TASK INSTRUCTIONS: Go through the records and restate them word for word, omitting images.

DATA PROVIDED:
━━━━━━━━━━━━━━━━

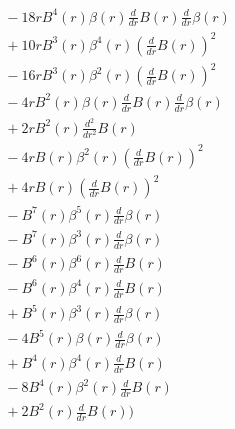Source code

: \documentclass[11pt,a4paper]{article}
\begin{document}
\begin{align*}
  &\quad - 18 r B^{4}{\left(r \right)} \beta{\left(r \right)} \frac{d}{d r} B{\left(r \right)} \frac{d}{d r} \beta{\left(r \right)} \\
  &\quad + 10 r B^{3}{\left(r \right)} \beta^{4}{\left(r \right)} \left(\frac{d}{d r} B{\left(r \right)}\right)^{2} \\
  &\quad - 16 r B^{3}{\left(r \right)} \beta^{2}{\left(r \right)} \left(\frac{d}{d r} B{\left(r \right)}\right)^{2} \\
  &\quad - 4 r B^{2}{\left(r \right)} \beta{\left(r \right)} \frac{d}{d r} B{\left(r \right)} \frac{d}{d r} \beta{\left(r \right)} \\
  &\quad + 2 r B^{2}{\left(r \right)} \frac{d^{2}}{d r^{2}} B{\left(r \right)} \\
  &\quad - 4 r B{\left(r \right)} \beta^{2}{\left(r \right)} \left(\frac{d}{d r} B{\left(r \right)}\right)^{2} \\
  &\quad + 4 r B{\left(r \right)} \left(\frac{d}{d r} B{\left(r \right)}\right)^{2} \\
  &\quad - B^{7}{\left(r \right)} \beta^{5}{\left(r \right)} \frac{d}{d r} \beta{\left(r \right)} \\
  &\quad - B^{7}{\left(r \right)} \beta^{3}{\left(r \right)} \frac{d}{d r} \beta{\left(r \right)} \\
  &\quad - B^{6}{\left(r \right)} \beta^{6}{\left(r \right)} \frac{d}{d r} B{\left(r \right)} \\
  &\quad - B^{6}{\left(r \right)} \beta^{4}{\left(r \right)} \frac{d}{d r} B{\left(r \right)} \\
  &\quad + B^{5}{\left(r \right)} \beta^{3}{\left(r \right)} \frac{d}{d r} \beta{\left(r \right)} \\
  &\quad - 4 B^{5}{\left(r \right)} \beta{\left(r \right)} \frac{d}{d r} \beta{\left(r \right)} \\
  &\quad + B^{4}{\left(r \right)} \beta^{4}{\left(r \right)} \frac{d}{d r} B{\left(r \right)} \\
  &\quad - 8 B^{4}{\left(r \right)} \beta^{2}{\left(r \right)} \frac{d}{d r} B{\left(r \right)} \\
  &\quad + 2 B^{2}{\left(r \right)} \frac{d}{d r} B{\left(r \right)}\Bigr)
\end{align*}
\end{document}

━━━━━━━━━━━━━━━━

EXERCISE RESPONSE:
Source code

: \documentclass[11pt,a4paper]{article}
\begin{document}
\begin{align*}
  &\quad - 18 r B^{4}{\left(r \right)} \beta{\left(r \right)} \frac{d}{d r} B{\left(r \right)} \frac{d}{d r} \beta{\left(r \right)} \\
  &\quad + 10 r B^{3}{\left(r \right)} \beta^{4}{\left(r \right)} \left(\frac{d}{d r} B{\left(r \right)}\right)^{2} \\
  &\quad - 16 r B^{3}{\left(r \right)} \beta^{2}{\left(r \right)} \left(\frac{d}{d r} B{\left(r \right)}\right)^{2} \\
  &\quad - 4 r B^{2}{\left(r \right)} \beta{\left(r \right)} \frac{d}{d r} B{\left(r \right)} \frac{d}{d r} \beta{\left(r \right)} \\
  &\quad + 2 r B^{2}{\left(r \right)} \frac{d^{2}}{d r^{2}} B{\left(r \right)} \\
  &\quad - 4 r B{\left(r \right)} \beta^{2}{\left(r \right)} \left(\frac{d}{d r} B{\left(r \right)}\right)^{2} \\
  &\quad + 4 r B{\left(r \right)} \left(\frac{d}{d r} B{\left(r \right)}\right)^{2} \\
  &\quad - B^{7}{\left(r \right)} \beta^{5}{\left(r \right)} \frac{d}{d r} \beta{\left(r \right)} \\
  &\quad - B^{7}{\left(r \right)} \beta^{3}{\left(r \right)} \frac{d}{d r} \beta{\left(r \right)} \\
  &\quad - B^{6}{\left(r \right)} \beta^{6}{\left(r \right)} \frac{d}{d r} B{\left(r \right)} \\
  &\quad - B^{6}{\left(r \right)} \beta^{4}{\left(r \right)} \frac{d}{d r} B{\left(r \right)} \\
  &\quad + B^{5}{\left(r \right)} \beta^{3}{\left(r \right)} \frac{d}{d r} \beta{\left(r \right)} \\
  &\quad - 4 B^{5}{\left(r \right)} \beta{\left(r \right)} \frac{d}{d r} \beta{\left(r \right)} \\
  &\quad + B^{4}{\left(r \right)} \beta^{4}{\left(r \right)} \frac{d}{d r} B{\left(r \right)} \\
  &\quad - 8 B^{4}{\left(r \right)} \beta^{2}{\left(r \right)} \frac{d}{d r} B{\left(r \right)} \\
  &\quad + 2 B^{2}{\left(r \right)} \frac{d}{d r} B{\left(r \right)}\Bigr)
\end{align*}
\end{document}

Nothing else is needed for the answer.